Las pruebas con globos podrían proporcionar información adicional sobre cómo interactúan estas sustancias químicas con los precursores del ozono en el mundo real y ofrecer información adicional que podría ayudar a refinar su comprensión de la geoingeniería solar. te sorprende

Keith enfatiza que es demasiado pronto para decir si alguna tecnología de geoingeniería debería implementarse alguna vez. pero el tiene discutido durante años que la investigación debe avanzar para comprender mejor sus capacidades y peligros, porque es posible que puedan reducir significativamente los riesgos del cambio climático. Hizo hincapié en que los experimentos tendrían impactos ambientales insignificantes, ya que no involucrarán más de un kilogramo de materiales.

La financiación de los experimentos iniciales provendría de subvenciones que Harvard proporcionó a Keith y Keutsch como nuevos profesores. Los fondos adicionales pueden provenir del Programa de Investigación de Geoingeniería Solar de Harvard, un esfuerzo multidisciplinario que se lanzará esta primavera para estudiar la viabilidad, los riesgos, la ética y los problemas de gobernanza relacionados con la geoingeniería. Al momento de la publicación, había recaudado más de $ 7 millones del cofundador de Microsoft, Bill Gates, la Fundación Hewlett, la Fundación Alfred P. Sloan, fondos internos de Harvard y otros filántropos.



Los críticos de la geoingeniería argumentan que el sistema climático es demasiado complejo para entrometerse, que los riesgos ambientales son demasiado altos o que incluso hablar de soluciones tecnológicas podría aliviar la presión para reducir las emisiones de gases de efecto invernadero.

Hasta la fecha, solo se han llevado a cabo dos experimentos al aire libre que podrían considerarse relacionados con la geoingeniería: los investigadores de la Universidad de California, San Diego, rociaron humo y partículas de sal frente a la costa de California como parte del Experimento E-PEACE en 2011 y científicos en Rusia aerosoles dispersos desde un helicóptero y un automóvil en 2009. El llamado experimento SPICE en el Reino Unido fue hundido rápidamente en 2012 , luego de críticas públicas y acusaciones de conflicto de intereses después de que varios de los científicos solicitaron una patente relacionada.

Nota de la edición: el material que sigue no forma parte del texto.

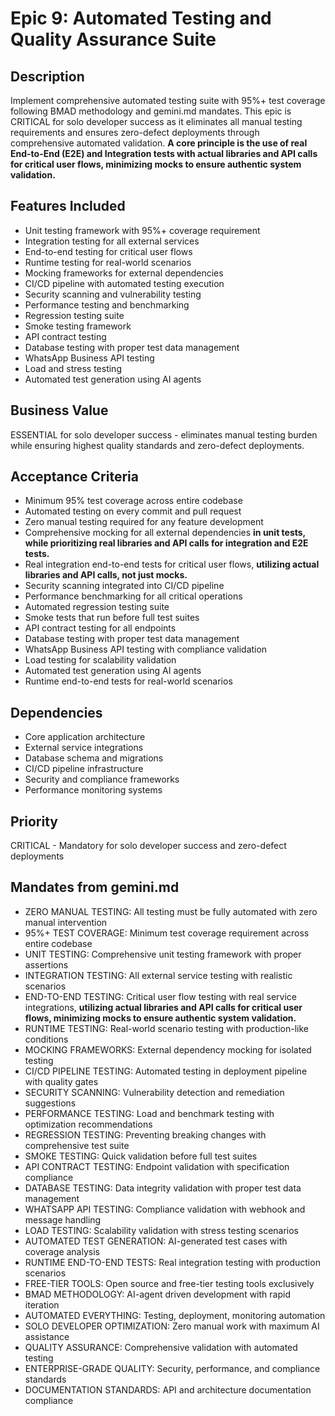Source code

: # Epic 9: Automated Testing and Quality Assurance Suite

## Description
Implement comprehensive automated testing suite with 95%+ test coverage following BMAD methodology and gemini.md mandates. This epic is CRITICAL for solo developer success as it eliminates all manual testing requirements and ensures zero-defect deployments through comprehensive automated validation. **A core principle is the use of real End-to-End (E2E) and Integration tests with actual libraries and API calls for critical user flows, minimizing mocks to ensure authentic system validation.**

## Features Included
- Unit testing framework with 95%+ coverage requirement
- Integration testing for all external services
- End-to-end testing for critical user flows
- Runtime testing for real-world scenarios
- Mocking frameworks for external dependencies
- CI/CD pipeline with automated testing execution
- Security scanning and vulnerability testing
- Performance testing and benchmarking
- Regression testing suite
- Smoke testing framework
- API contract testing
- Database testing with proper test data management
- WhatsApp Business API testing
- Load and stress testing
- Automated test generation using AI agents

## Business Value
ESSENTIAL for solo developer success - eliminates manual testing burden while ensuring highest quality standards and zero-defect deployments.

## Acceptance Criteria
- Minimum 95% test coverage across entire codebase
- Automated testing on every commit and pull request
- Zero manual testing required for any feature development
- Comprehensive mocking for all external dependencies **in unit tests, while prioritizing real libraries and API calls for integration and E2E tests.**
- Real integration end-to-end tests for critical user flows, **utilizing actual libraries and API calls, not just mocks.**
- Security scanning integrated into CI/CD pipeline
- Performance benchmarking for all critical operations
- Automated regression testing suite
- Smoke tests that run before full test suites
- API contract testing for all endpoints
- Database testing with proper test data management
- WhatsApp Business API testing with compliance validation
- Load testing for scalability validation
- Automated test generation using AI agents
- Runtime end-to-end tests for real-world scenarios

## Dependencies
- Core application architecture
- External service integrations
- Database schema and migrations
- CI/CD pipeline infrastructure
- Security and compliance frameworks
- Performance monitoring systems

## Priority
CRITICAL - Mandatory for solo developer success and zero-defect deployments

## Mandates from gemini.md
- ZERO MANUAL TESTING: All testing must be fully automated with zero manual intervention
- 95%+ TEST COVERAGE: Minimum test coverage requirement across entire codebase
- UNIT TESTING: Comprehensive unit testing framework with proper assertions
- INTEGRATION TESTING: All external service testing with realistic scenarios
- END-TO-END TESTING: Critical user flow testing with real service integrations, **utilizing actual libraries and API calls for critical user flows, minimizing mocks to ensure authentic system validation.**
- RUNTIME TESTING: Real-world scenario testing with production-like conditions
- MOCKING FRAMEWORKS: External dependency mocking for isolated testing
- CI/CD PIPELINE TESTING: Automated testing in deployment pipeline with quality gates
- SECURITY SCANNING: Vulnerability detection and remediation suggestions
- PERFORMANCE TESTING: Load and benchmark testing with optimization recommendations
- REGRESSION TESTING: Preventing breaking changes with comprehensive test suite
- SMOKE TESTING: Quick validation before full test suites
- API CONTRACT TESTING: Endpoint validation with specification compliance
- DATABASE TESTING: Data integrity validation with proper test data management
- WHATSAPP API TESTING: Compliance validation with webhook and message handling
- LOAD TESTING: Scalability validation with stress testing scenarios
- AUTOMATED TEST GENERATION: AI-generated test cases with coverage analysis
- RUNTIME END-TO-END TESTS: Real integration testing with production scenarios
- FREE-TIER TOOLS: Open source and free-tier testing tools exclusively
- BMAD METHODOLOGY: AI-agent driven development with rapid iteration
- AUTOMATED EVERYTHING: Testing, deployment, monitoring automation
- SOLO DEVELOPER OPTIMIZATION: Zero manual work with maximum AI assistance
- QUALITY ASSURANCE: Comprehensive validation with automated testing
- ENTERPRISE-GRADE QUALITY: Security, performance, and compliance standards
- DOCUMENTATION STANDARDS: API and architecture documentation compliance
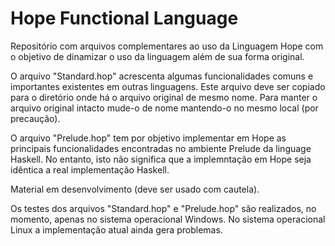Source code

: # Hope Functional Language

Repositório com arquivos complementares ao uso da Linguagem Hope com o objetivo de dinamizar o uso da linguagem além de sua forma original.

O arquivo "Standard.hop" acrescenta algumas funcionalidades comuns e importantes existentes em outras linguagens. Este arquivo deve ser copiado para o diretório onde há o arquivo original de mesmo nome. Para manter o arquivo original intacto mude-o de nome mantendo-o no mesmo local (por precaução).

O arquivo "Prelude.hop" tem por objetivo implementar em Hope as principais funcionalidades encontradas no ambiente Prelude da linguage Haskell. No entanto, isto não significa que a implemntação em Hope seja idêntica a real implementação Haskell.

Material em desenvolvimento (deve ser usado com cautela).

Os testes dos arquivos "Standard.hop" e "Prelude.hop" são realizados, no momento, apenas no sistema operacional Windows. No sistema operacional Linux a implementação atual ainda gera problemas.
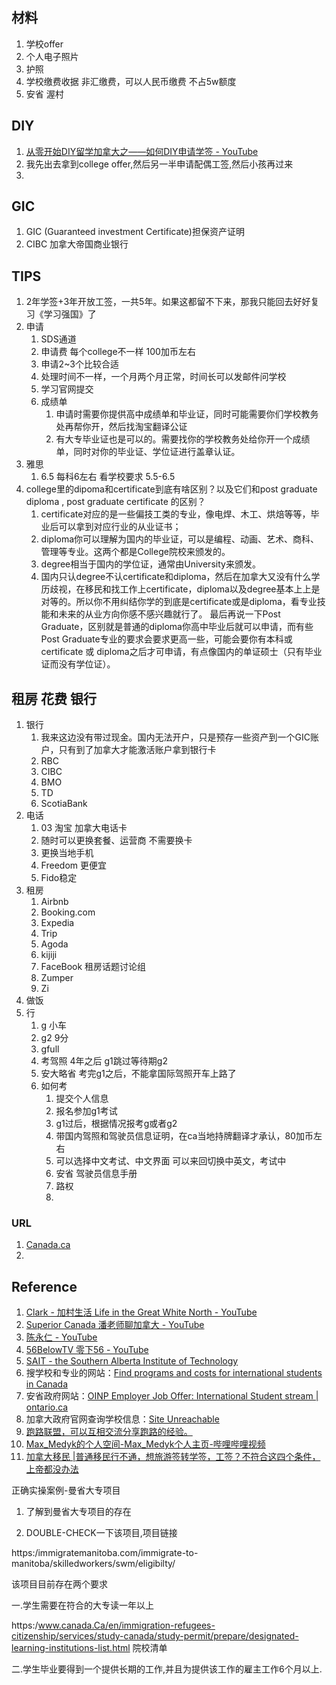 ## 材料
1. 学校offer
2. 个人电子照片
3. 护照
4. 学校缴费收据 非汇缴费，可以人民币缴费 不占5w额度
5. 安省 渥村

## DIY
1. [从零开始DIY留学加拿大之——如何DIY申请学签 - YouTube](https://www.youtube.com/watch?v=7x-xpPabsVk&ab_channel=Clark-%E5%8A%A0%E6%9D%91%E7%94%9F%E6%B4%BBLifeintheGreatWhiteNorth)
2. 我先出去拿到college offer,然后另一半申请配偶工签,然后小孩再过来
3. 



## GIC
1. GIC (Guaranteed investment Certificate)担保资产证明
2. CIBC 加拿大帝国商业银行

## TIPS
1. 2年学签+3年开放工签，一共5年。如果这都留不下来，那我只能回去好好复习《学习强国》了
2. 申请
	1. SDS通道
	2. 申请费 每个college不一样 100加币左右
	3. 申请2~3个比较合适
	4. 处理时间不一样，一个月两个月正常，时间长可以发邮件问学校
	5. 学习官网提交
	6. 成绩单
		1. 申请时需要你提供高中成绩单和毕业证，同时可能需要你们学校教务处再帮你开，然后找淘宝翻译公证
		2. 有大专毕业证也是可以的。需要找你的学校教务处给你开一个成绩单，同时对你的毕业证、学位证进行盖章认证。
3. 雅思
	1. 6.5 每科6左右 看学校要求 5.5-6.5
4. college里的dipoma和certificate到底有啥区别？以及它们和post graduate diploma , post graduate certificate 的区别？
	1. certificate对应的是一些偏技工类的专业，像电焊、木工、烘焙等等，毕业后可以拿到对应行业的从业证书；
	2. diploma你可以理解为国内的毕业证，可以是编程、动画、艺术、商科、管理等专业。这两个都是College院校来颁发的。
	3. degree相当于国内的学位证，通常由University来颁发。 
	4. 国内只认degree不认certificate和diploma，然后在加拿大又没有什么学历歧视，在移民和找工作上certificate，diploma以及degree基本上上是 对等的。所以你不用纠结你学的到底是certificate或是diploma，看专业技能和未来的从业方向你感不感兴趣就行了。 最后再说一下Post Graduate，区别就是普通的diploma你高中毕业后就可以申请，而有些Post Graduate专业的要求会要求更高一些，可能会要你有本科或certificate 或 diploma之后才可申请，有点像国内的单证硕士（只有毕业证而没有学位证）。 

## 租房 花费 银行
1. 银行
	1. 我来这边没有带过现金。国内无法开户，只是预存一些资产到一个GIC账户，只有到了加拿大才能激活账户拿到银行卡
	2. RBC
	3. CIBC
	4. BMO
	5. TD
	6. ScotiaBank 
2. 电话
	1. 03 淘宝 加拿大电话卡
	2. 随时可以更换套餐、运营商 不需要换卡
	3. 更换当地手机
	4. Freedom 更便宜
	5. Fido稳定 
3. 租房
	1. Airbnb
	2. Booking.com
	3. Expedia 
	4. Trip
	5. Agoda
	6. kijiji
	7. FaceBook 租房话题讨论组
	8. Zumper
	9. Zi
4. 做饭 
5. 行
	1. g 小车 
	2. g2 9分 
	3. gfull 
	4. 考驾照 4年之后 g1跳过等待期g2
	5. 安大略省 考完g1之后，不能拿国际驾照开车上路了
	6. 如何考
		1. 提交个人信息
		2. 报名参加g1考试
		3. g1过后，根据情况报考g或者g2
		4. 带国内驾照和驾驶员信息证明，在ca当地持牌翻译才承认，80加币左右 
		5. 可以选择中文考试、中文界面 可以来回切换中英文，考试中
		6. 安省 驾驶员信息手册
		7. 路权
		8.  


### URL
1. [Canada.ca](https://www.canada.ca/)
2. 

## Reference
1. [Clark - 加村生活 Life in the Great White North - YouTube](https://www.youtube.com/@clark2022)
2. [Superior Canada 潘老师聊加拿大 - YouTube](https://www.youtube.com/@SuperiorLife)
3. [陈永仁 - YouTube](https://www.youtube.com/channel/UCoQ2yLuQbpE6sd1E-5aE6tA)
4. [56BelowTV 零下56 - YouTube](https://www.youtube.com/channel/UCSX99Rvq5dszj6rzAPkdglA)
5. [SAIT - the Southern Alberta Institute of Technology](https://www.sait.ca/)
6. 搜学校和专业的网站：[Find programs and costs for international students in Canada](https://www.educanada.ca/programs-programmes/index.aspx?lang=eng)
7. 安省政府网站：[OINP Employer Job Offer: International Student stream | ontario.ca](https://www.ontario.ca/page/oinp-employer-job-offer-international-student-stream)
8. 加拿大政府官网查询学校信息：[Site Unreachable](https://www.canada.ca/en/immigration-refugees-citizenship/services/study-canada/study-permit/prepare/designated-learning-institutions-list.html)
9. [跑路联盟，可以互相交流分享跑路的经验。](https://www.reddit.com/r/iwanttorun/)
10. [Max\_Medyk的个人空间-Max\_Medyk个人主页-哔哩哔哩视频](https://space.bilibili.com/698579804)
11. [加拿大移民 |普通移民行不通，想旅游签转学签，工签？不符合这四个条件，上帝都没办法](https://www.youtube.com/watch?v=9LDn-9MFOYY&ab_channel=56BelowTV%E9%9B%B6%E4%B8%8B56)



正确实操案例-曼省大专项目

1. 了解到曼省大专项目的存在

2. DOUBLE-CHECK一下该项目,项目链接

https:/immigratemanitoba.com/immigrate-to-manitoba/skilledworkers/swm/eligibilty/

该项目目前存在两个要求

一.学生需要在符合的大专读一年以上

https:/www.canada.Ca/en/immigration-refugees-citizenship/services/study-canada/study-permit/prepare/designated-learning-institutions-list.html 院校清单

二.学生毕业要得到一个提供长期的工作,并且为提供该工作的雇主工作6个月以上.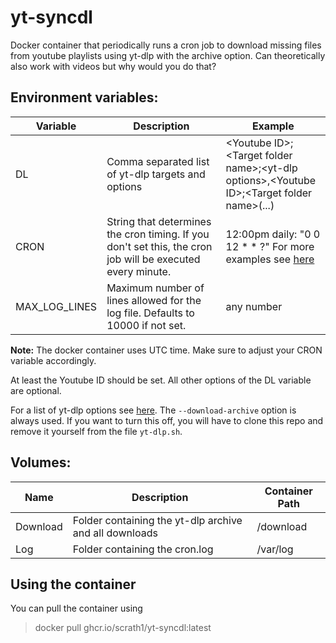 # yt-syncdl
Docker container that periodically runs a cron job to download missing files from youtube playlists using yt-dlp with the archive option. Can theoretically also work with videos but why would you do that?

## Environment variables:

| Variable | Description                                        | Example                                                                                   |
|----------|----------------------------------------------------|-------------------------------------------------------------------------------------------|
| DL       | Comma separated list of yt-dlp targets and options | \<Youtube ID\>;\<Target folder name\>;\<yt-dlp options\>,\<Youtube ID\>;\<Target folder name\>(...) |
| CRON     | String that determines the cron timing. If you don't set this, the cron job will be executed every minute.| 12:00pm daily:  "0 0 12 * * ?" For more examples see [here](https://www.netiq.com/documentation/cloud-manager-2-5/ncm-reference/data/bexyssf.html) |
| MAX_LOG_LINES | Maximum number of lines allowed for the log file. Defaults to 10000 if not set. | any number |

**Note:** The docker container uses UTC time. Make sure to adjust your CRON variable accordingly.

At least the Youtube ID should be set. All other options of the DL variable are optional.

For a list of yt-dlp options see [here](https://github.com/yt-dlp/yt-dlp#usage-and-options). The `--download-archive` option is always used. If you want to turn this off, you will have to clone this repo and remove it yourself from the file `yt-dlp.sh`.

## Volumes:

| Name     | Description                                            | Container Path |
|----------|--------------------------------------------------------|----------------|
| Download | Folder containing the yt-dlp archive and all downloads | /download      |
| Log      | Folder containing the cron.log                         | /var/log       |

## Using the container
You can pull the container using
> docker pull ghcr.io/scrath1/yt-syncdl:latest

En una entrevista anterior, Jane Long, exdirectora asociada del Laboratorio Nacional Lawrence Livermore, enfatizó que los investigadores que avanzan con los experimentos de geoingeniería deben hacer todo lo posible para garantizar una notificación pública adecuada, oportunidades para realizar aportes y una supervisión adecuada, especialmente si depender de fondos privados. Pero dijo que es hora de comenzar a estudiar seriamente el potencial de la tecnología dados los crecientes peligros del cambio climático.

Deberíamos haber comenzado hace una década, dijo. Es fundamental saber todo lo que podamos tan pronto como podamos.